◆ Task directions
Copy each line below in which the string "Added" appears.

◆ Data extracted from a collection
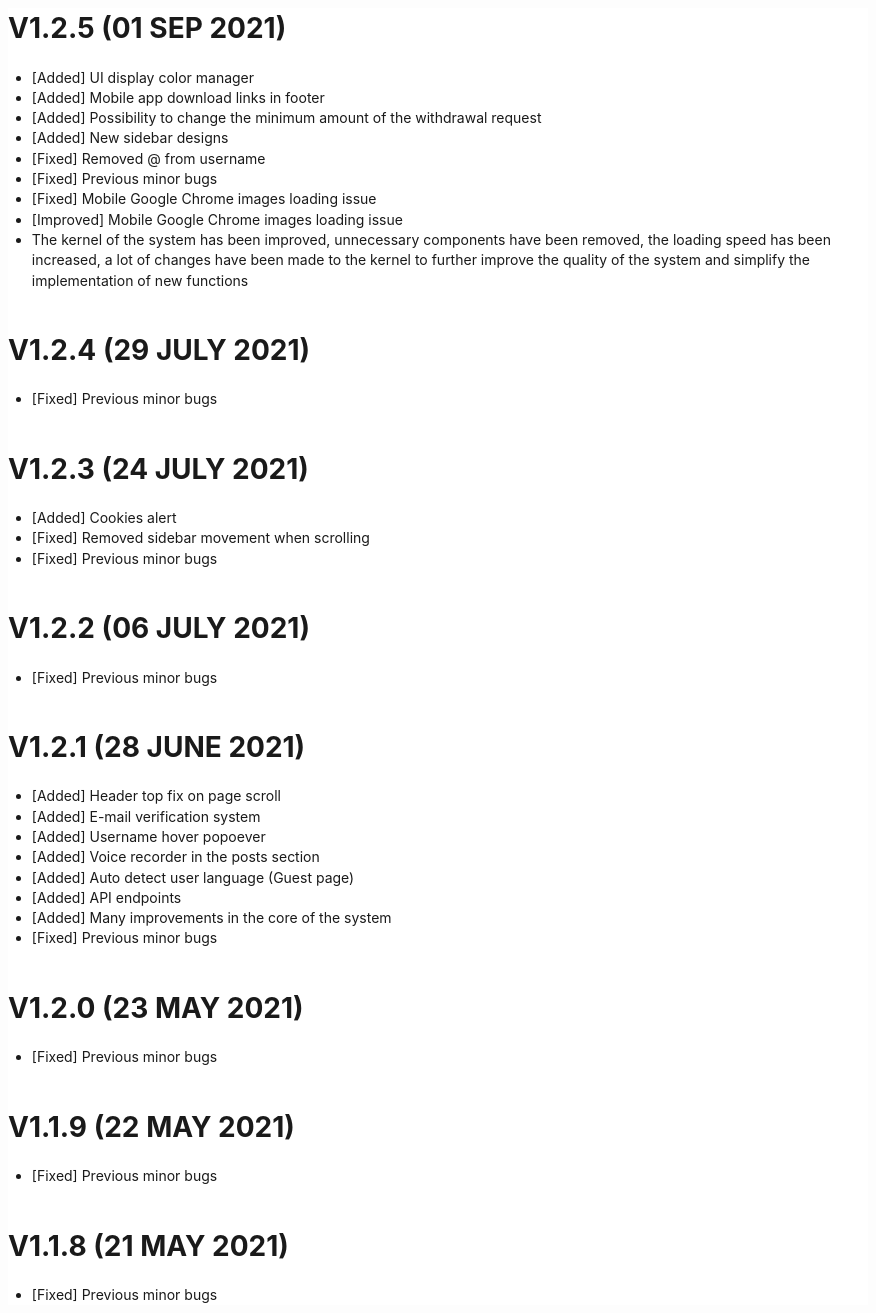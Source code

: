 # V1.2.5 (01 SEP 2021)
- [Added] UI display color manager
- [Added] Mobile app download links in footer
- [Added] Possibility to change the minimum amount of the withdrawal request
- [Added] New sidebar designs
- [Fixed] Removed @ from username
- [Fixed] Previous minor bugs
- [Fixed] Mobile Google Chrome images loading issue
- [Improved] Mobile Google Chrome images loading issue
- The kernel of the system has been improved, unnecessary components have been removed, the loading speed has been increased, a lot of changes have been made to the kernel to further improve the quality of the system and simplify the implementation of new functions

# V1.2.4 (29 JULY 2021)
- [Fixed] Previous minor bugs

# V1.2.3 (24 JULY 2021)
- [Added] Cookies alert
- [Fixed] Removed sidebar movement when scrolling
- [Fixed] Previous minor bugs

# V1.2.2 (06 JULY 2021)
- [Fixed] Previous minor bugs

# V1.2.1 (28 JUNE 2021)
- [Added] Header top fix on page scroll
- [Added] E-mail verification system
- [Added] Username hover popoever
- [Added] Voice recorder in the posts section
- [Added] Auto detect user language (Guest page)
- [Added] API endpoints
- [Added] Many improvements in the core of the system
- [Fixed] Previous minor bugs

# V1.2.0 (23 MAY 2021)
- [Fixed] Previous minor bugs

# V1.1.9 (22 MAY 2021)
- [Fixed] Previous minor bugs

# V1.1.8 (21 MAY 2021)
- [Fixed] Previous minor bugs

◆ Written reply
- [Added] UI display color manager
- [Added] Mobile app download links in footer
- [Added] Possibility to change the minimum amount of the withdrawal request
- [Added] New sidebar designs
- [Added] Cookies alert
- [Added] Header top fix on page scroll
- [Added] E-mail verification system
- [Added] Username hover popoever
- [Added] Voice recorder in the posts section
- [Added] Auto detect user language (Guest page)
- [Added] API endpoints
- [Added] Many improvements in the core of the system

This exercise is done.